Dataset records
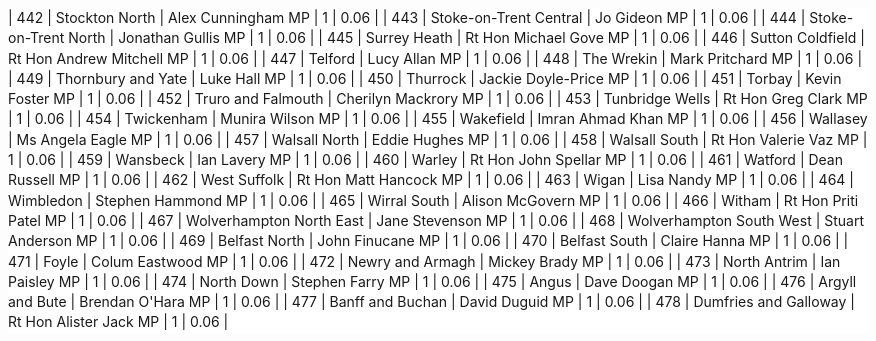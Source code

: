 | 442 | Stockton North | Alex Cunningham MP | 1 | 0.06 |
| 443 | Stoke-on-Trent Central | Jo Gideon MP | 1 | 0.06 |
| 444 | Stoke-on-Trent North | Jonathan Gullis MP | 1 | 0.06 |
| 445 | Surrey Heath | Rt Hon Michael Gove MP | 1 | 0.06 |
| 446 | Sutton Coldfield | Rt Hon Andrew Mitchell MP | 1 | 0.06 |
| 447 | Telford | Lucy Allan MP | 1 | 0.06 |
| 448 | The Wrekin | Mark Pritchard MP | 1 | 0.06 |
| 449 | Thornbury and Yate | Luke Hall MP | 1 | 0.06 |
| 450 | Thurrock | Jackie Doyle-Price MP | 1 | 0.06 |
| 451 | Torbay | Kevin Foster MP | 1 | 0.06 |
| 452 | Truro and Falmouth | Cherilyn Mackrory MP | 1 | 0.06 |
| 453 | Tunbridge Wells | Rt Hon Greg Clark MP | 1 | 0.06 |
| 454 | Twickenham | Munira Wilson MP | 1 | 0.06 |
| 455 | Wakefield | Imran Ahmad Khan MP | 1 | 0.06 |
| 456 | Wallasey | Ms Angela Eagle MP | 1 | 0.06 |
| 457 | Walsall North | Eddie Hughes MP | 1 | 0.06 |
| 458 | Walsall South | Rt Hon Valerie Vaz MP | 1 | 0.06 |
| 459 | Wansbeck | Ian Lavery MP | 1 | 0.06 |
| 460 | Warley | Rt Hon John Spellar MP | 1 | 0.06 |
| 461 | Watford | Dean Russell MP | 1 | 0.06 |
| 462 | West Suffolk | Rt Hon Matt Hancock MP | 1 | 0.06 |
| 463 | Wigan | Lisa Nandy MP | 1 | 0.06 |
| 464 | Wimbledon | Stephen Hammond MP | 1 | 0.06 |
| 465 | Wirral South | Alison McGovern MP | 1 | 0.06 |
| 466 | Witham | Rt Hon Priti Patel MP | 1 | 0.06 |
| 467 | Wolverhampton North East | Jane Stevenson MP | 1 | 0.06 |
| 468 | Wolverhampton South West | Stuart Anderson MP | 1 | 0.06 |
| 469 | Belfast North | John Finucane MP | 1 | 0.06 |
| 470 | Belfast South | Claire Hanna MP | 1 | 0.06 |
| 471 | Foyle | Colum Eastwood MP | 1 | 0.06 |
| 472 | Newry and Armagh | Mickey Brady MP | 1 | 0.06 |
| 473 | North Antrim | Ian Paisley MP | 1 | 0.06 |
| 474 | North Down | Stephen Farry MP | 1 | 0.06 |
| 475 | Angus | Dave Doogan MP | 1 | 0.06 |
| 476 | Argyll and Bute | Brendan O'Hara MP | 1 | 0.06 |
| 477 | Banff and Buchan | David Duguid MP | 1 | 0.06 |
| 478 | Dumfries and Galloway | Rt Hon Alister Jack MP | 1 | 0.06 |
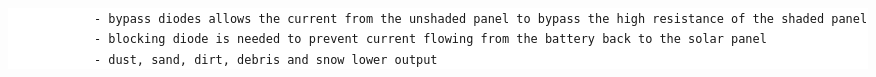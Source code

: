 				- bypass diodes allows the current from the unshaded panel to bypass the high resistance of the shaded panel
				- blocking diode is needed to prevent current flowing from the battery back to the solar panel
				- dust, sand, dirt, debris and snow lower output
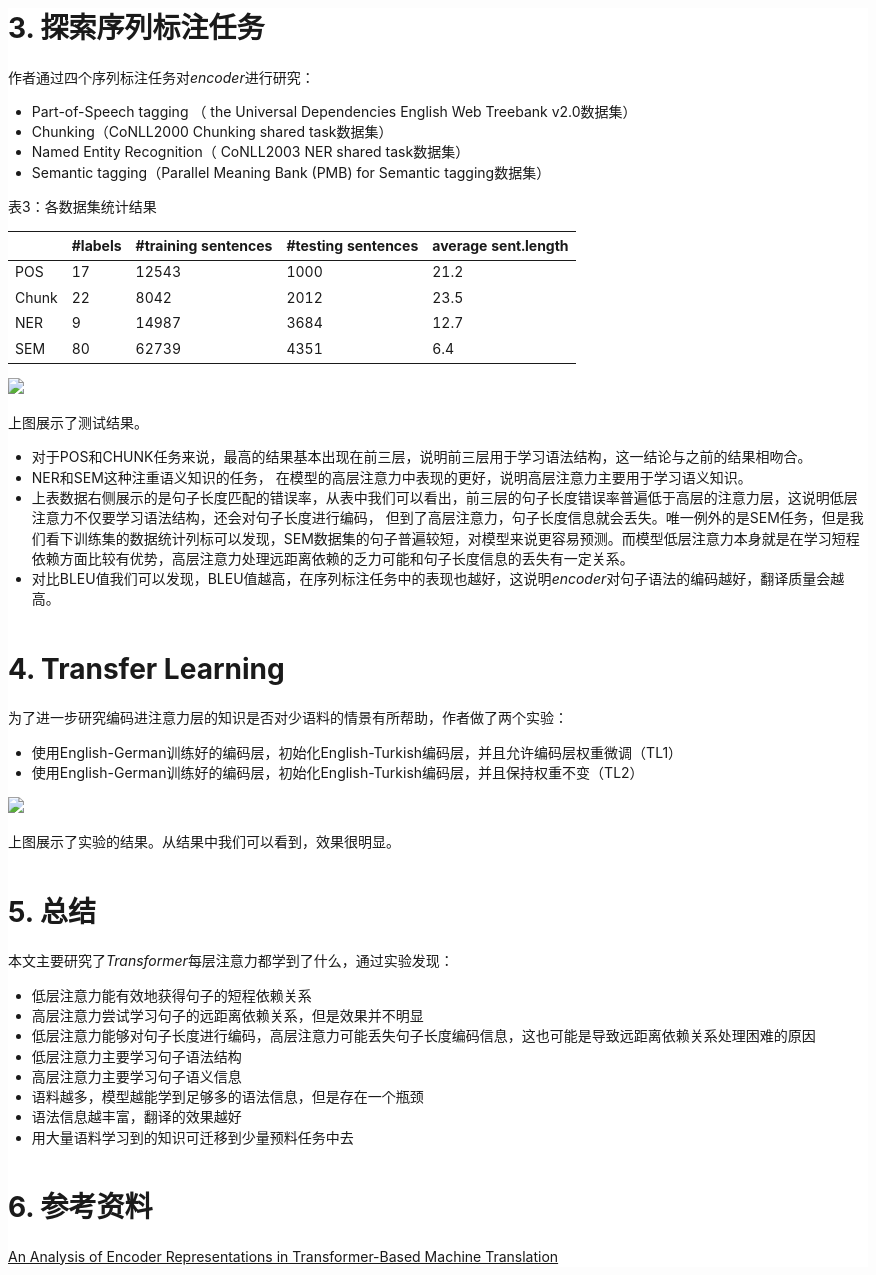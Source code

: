 # 3. 探索序列标注任务

作者通过四个序列标注任务对*encoder*进行研究：

- Part-of-Speech tagging （ the Universal Dependencies English Web Treebank v2.0数据集）
- Chunking（CoNLL2000 Chunking shared task数据集）
- Named Entity Recognition（ CoNLL2003 NER shared task数据集）
- Semantic tagging（Parallel Meaning Bank (PMB) for Semantic tagging数据集）

表3：各数据集统计结果

|       | #labels | #training sentences | #testing sentences | average sent.length |
| ----- | ------- | ------------------- | ------------------ | ------------------- |
| POS   | 17      | 12543               | 1000               | 21.2                |
| Chunk | 22      | 8042                | 2012               | 23.5                |
| NER   | 9       | 14987               | 3684               | 12.7                |
| SEM   | 80      | 62739               | 4351               | 6.4                 |

![](https://img.vim-cn.com/da/b0a2810894b50fd0501e6dd70c0edbd38ebb53.png)

上图展示了测试结果。

- 对于POS和CHUNK任务来说，最高的结果基本出现在前三层，说明前三层用于学习语法结构，这一结论与之前的结果相吻合。
- NER和SEM这种注重语义知识的任务， 在模型的高层注意力中表现的更好，说明高层注意力主要用于学习语义知识。
- 上表数据右侧展示的是句子长度匹配的错误率，从表中我们可以看出，前三层的句子长度错误率普遍低于高层的注意力层，这说明低层注意力不仅要学习语法结构，还会对句子长度进行编码， 但到了高层注意力，句子长度信息就会丢失。唯一例外的是SEM任务，但是我们看下训练集的数据统计列标可以发现，SEM数据集的句子普遍较短，对模型来说更容易预测。而模型低层注意力本身就是在学习短程依赖方面比较有优势，高层注意力处理远距离依赖的乏力可能和句子长度信息的丢失有一定关系。
- 对比BLEU值我们可以发现，BLEU值越高，在序列标注任务中的表现也越好，这说明*encoder*对句子语法的编码越好，翻译质量会越高。

# 4. Transfer Learning

为了进一步研究编码进注意力层的知识是否对少语料的情景有所帮助，作者做了两个实验：

- 使用English-German训练好的编码层，初始化English-Turkish编码层，并且允许编码层权重微调（TL1）
- 使用English-German训练好的编码层，初始化English-Turkish编码层，并且保持权重不变（TL2）

![](https://img.vim-cn.com/8b/e008811c89ae0e7792e9d59f0bfb70ffe1b0e8.png)

上图展示了实验的结果。从结果中我们可以看到，效果很明显。

# 5. 总结

本文主要研究了*Transformer*每层注意力都学到了什么，通过实验发现：

- 低层注意力能有效地获得句子的短程依赖关系
- 高层注意力尝试学习句子的远距离依赖关系，但是效果并不明显
- 低层注意力能够对句子长度进行编码，高层注意力可能丢失句子长度编码信息，这也可能是导致远距离依赖关系处理困难的原因
- 低层注意力主要学习句子语法结构
- 高层注意力主要学习句子语义信息
- 语料越多，模型越能学到足够多的语法信息，但是存在一个瓶颈
- 语法信息越丰富，翻译的效果越好
- 用大量语料学习到的知识可迁移到少量预料任务中去

# 6. 参考资料

[An Analysis of Encoder Representations in Transformer-Based Machine Translation](https://www.aclweb.org/anthology/W18-5431)

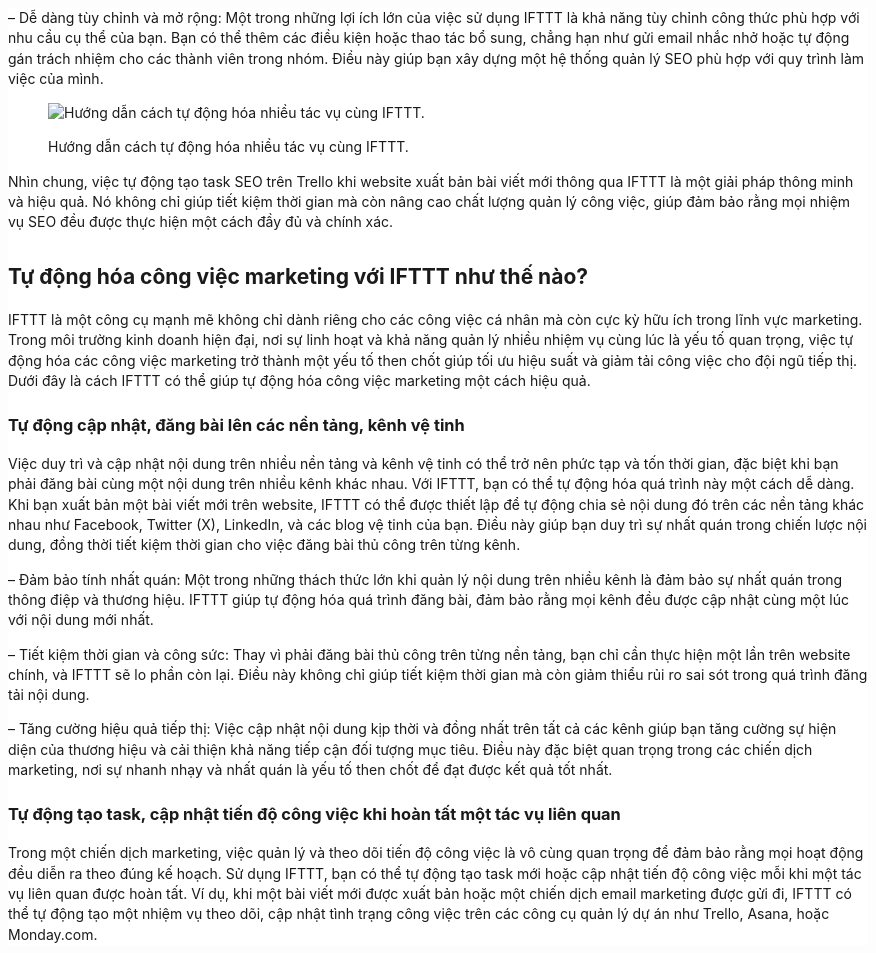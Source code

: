 – Dễ dàng tùy chỉnh và mở rộng: Một trong những lợi ích lớn của việc sử dụng IFTTT là khả năng tùy chỉnh công thức phù hợp với nhu cầu cụ thể của bạn. Bạn có thể thêm các điều kiện hoặc thao tác bổ sung, chẳng hạn như gửi email nhắc nhở hoặc tự động gán trách nhiệm cho các thành viên trong nhóm. Điều này giúp bạn xây dựng một hệ thống quản lý SEO phù hợp với quy trình làm việc của mình.

<figure><img src="https://banmaixanh.org/image/article/ifttt-11.jpg" alt="Hướng dẫn cách tự động hóa nhiều tác vụ cùng IFTTT." title="Hướng dẫn cách tự động hóa nhiều tác vụ cùng IFTTT." height=100% width=100%><figcaption></p>Hướng dẫn cách tự động hóa nhiều tác vụ cùng IFTTT.</p></figcaption></figure>

Nhìn chung, việc tự động tạo task SEO trên Trello khi website xuất bản bài viết mới thông qua IFTTT là một giải pháp thông minh và hiệu quả. Nó không chỉ giúp tiết kiệm thời gian mà còn nâng cao chất lượng quản lý công việc, giúp đảm bảo rằng mọi nhiệm vụ SEO đều được thực hiện một cách đầy đủ và chính xác.

## Tự động hóa công việc marketing với IFTTT như thế nào?

IFTTT là một công cụ mạnh mẽ không chỉ dành riêng cho các công việc cá nhân mà còn cực kỳ hữu ích trong lĩnh vực marketing. Trong môi trường kinh doanh hiện đại, nơi sự linh hoạt và khả năng quản lý nhiều nhiệm vụ cùng lúc là yếu tố quan trọng, việc tự động hóa các công việc marketing trở thành một yếu tố then chốt giúp tối ưu hiệu suất và giảm tải công việc cho đội ngũ tiếp thị. Dưới đây là cách IFTTT có thể giúp tự động hóa công việc marketing một cách hiệu quả.

### Tự động cập nhật, đăng bài lên các nền tảng, kênh vệ tinh

Việc duy trì và cập nhật nội dung trên nhiều nền tảng và kênh vệ tinh có thể trở nên phức tạp và tốn thời gian, đặc biệt khi bạn phải đăng bài cùng một nội dung trên nhiều kênh khác nhau. Với IFTTT, bạn có thể tự động hóa quá trình này một cách dễ dàng. Khi bạn xuất bản một bài viết mới trên website, IFTTT có thể được thiết lập để tự động chia sẻ nội dung đó trên các nền tảng khác nhau như Facebook, Twitter (X), LinkedIn, và các blog vệ tinh của bạn. Điều này giúp bạn duy trì sự nhất quán trong chiến lược nội dung, đồng thời tiết kiệm thời gian cho việc đăng bài thủ công trên từng kênh.

– Đảm bảo tính nhất quán: Một trong những thách thức lớn khi quản lý nội dung trên nhiều kênh là đảm bảo sự nhất quán trong thông điệp và thương hiệu. IFTTT giúp tự động hóa quá trình đăng bài, đảm bảo rằng mọi kênh đều được cập nhật cùng một lúc với nội dung mới nhất.

– Tiết kiệm thời gian và công sức: Thay vì phải đăng bài thủ công trên từng nền tảng, bạn chỉ cần thực hiện một lần trên website chính, và IFTTT sẽ lo phần còn lại. Điều này không chỉ giúp tiết kiệm thời gian mà còn giảm thiểu rủi ro sai sót trong quá trình đăng tải nội dung.

– Tăng cường hiệu quả tiếp thị: Việc cập nhật nội dung kịp thời và đồng nhất trên tất cả các kênh giúp bạn tăng cường sự hiện diện của thương hiệu và cải thiện khả năng tiếp cận đối tượng mục tiêu. Điều này đặc biệt quan trọng trong các chiến dịch marketing, nơi sự nhanh nhạy và nhất quán là yếu tố then chốt để đạt được kết quả tốt nhất.

### Tự động tạo task, cập nhật tiến độ công việc khi hoàn tất một tác vụ liên quan

Trong một chiến dịch marketing, việc quản lý và theo dõi tiến độ công việc là vô cùng quan trọng để đảm bảo rằng mọi hoạt động đều diễn ra theo đúng kế hoạch. Sử dụng IFTTT, bạn có thể tự động tạo task mới hoặc cập nhật tiến độ công việc mỗi khi một tác vụ liên quan được hoàn tất. Ví dụ, khi một bài viết mới được xuất bản hoặc một chiến dịch email marketing được gửi đi, IFTTT có thể tự động tạo một nhiệm vụ theo dõi, cập nhật tình trạng công việc trên các công cụ quản lý dự án như Trello, Asana, hoặc Monday.com.
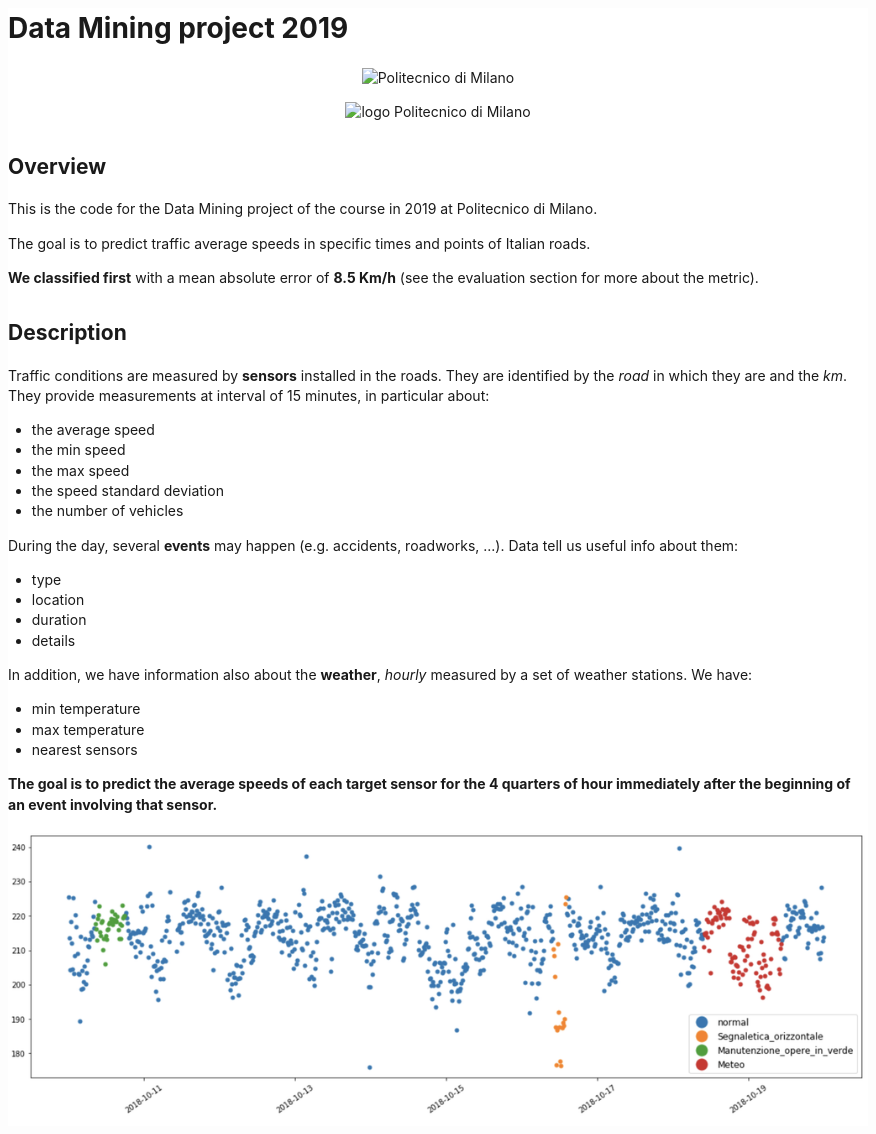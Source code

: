 # Data Mining project 2019
<p align="center">
  <img width="100%" src="https://i.imgur.com/tm9mSuM.png" alt="Politecnico di Milano" />
</p>
<p align="center">
    <img src="https://i.imgur.com/mPb3Qbd.gif" width="200" alt="logo Politecnico di Milano" />
</p>

## Overview
This is the code for the Data Mining project of the course in 2019 at Politecnico di Milano.

The goal is to predict traffic average speeds in specific times and points of Italian roads.

**We classified first** with a mean absolute error of **8.5 Km/h** (see the evaluation section for more about the metric).


## Description
Traffic conditions are measured by **sensors** installed in the roads. They are identified by the *road* in which they are and the *km*. They provide measurements at interval of 15 minutes, in particular about:
* the average speed
* the min speed
* the max speed
* the speed standard deviation
* the number of vehicles

During the day, several **events** may happen (e.g. accidents, roadworks, ...). Data tell us useful info about them:
* type
* location
* duration
* details

In addition, we have information also about the **weather**, *hourly* measured by a set of weather stations. We have:
* min temperature
* max temperature
* nearest sensors

**The goal is to predict the average speeds of each target sensor for the 4 quarters of hour immediately after the beginning of an event involving that sensor.**

<p align="center">
    <img src="Documenti/Immagini/sample_road_events.png" alt="sample road with events"/>
</p>
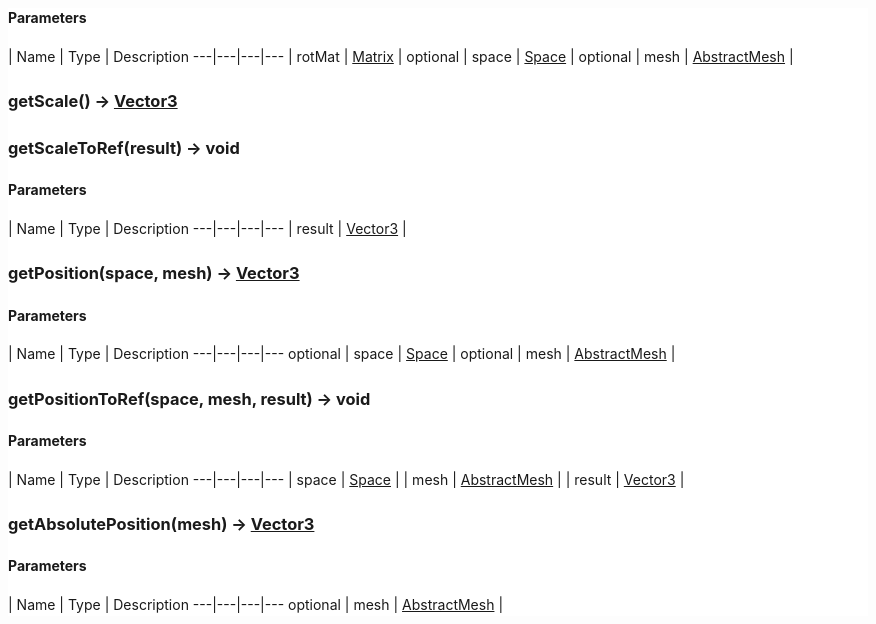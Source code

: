 

#### Parameters
 | Name | Type | Description
---|---|---|---
 | rotMat | [Matrix](/classes/2.5/Matrix) | 
optional | space | [Space](/classes/2.5/Space) | 
optional | mesh | [AbstractMesh](/classes/2.5/AbstractMesh) | 
### getScale() &rarr; [Vector3](/classes/2.5/Vector3)


### getScaleToRef(result) &rarr; void



#### Parameters
 | Name | Type | Description
---|---|---|---
 | result | [Vector3](/classes/2.5/Vector3) | 

### getPosition(space, mesh) &rarr; [Vector3](/classes/2.5/Vector3)



#### Parameters
 | Name | Type | Description
---|---|---|---
optional | space | [Space](/classes/2.5/Space) | 
optional | mesh | [AbstractMesh](/classes/2.5/AbstractMesh) | 
### getPositionToRef(space, mesh, result) &rarr; void



#### Parameters
 | Name | Type | Description
---|---|---|---
 | space | [Space](/classes/2.5/Space) | 
 | mesh | [AbstractMesh](/classes/2.5/AbstractMesh) | 
 | result | [Vector3](/classes/2.5/Vector3) | 
### getAbsolutePosition(mesh) &rarr; [Vector3](/classes/2.5/Vector3)



#### Parameters
 | Name | Type | Description
---|---|---|---
optional | mesh | [AbstractMesh](/classes/2.5/AbstractMesh) |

WORK ITEM: Extract exactly and only the lines above from the line containing "about the metric)." through the line containing "number of vehicles", both end lines included.

ANSWER:
**We classified first** with a mean absolute error of **8.5 Km/h** (see the evaluation section for more about the metric).


## Description
Traffic conditions are measured by **sensors** installed in the roads. They are identified by the *road* in which they are and the *km*. They provide measurements at interval of 15 minutes, in particular about:
* the average speed
* the min speed
* the max speed
* the speed standard deviation
* the number of vehicles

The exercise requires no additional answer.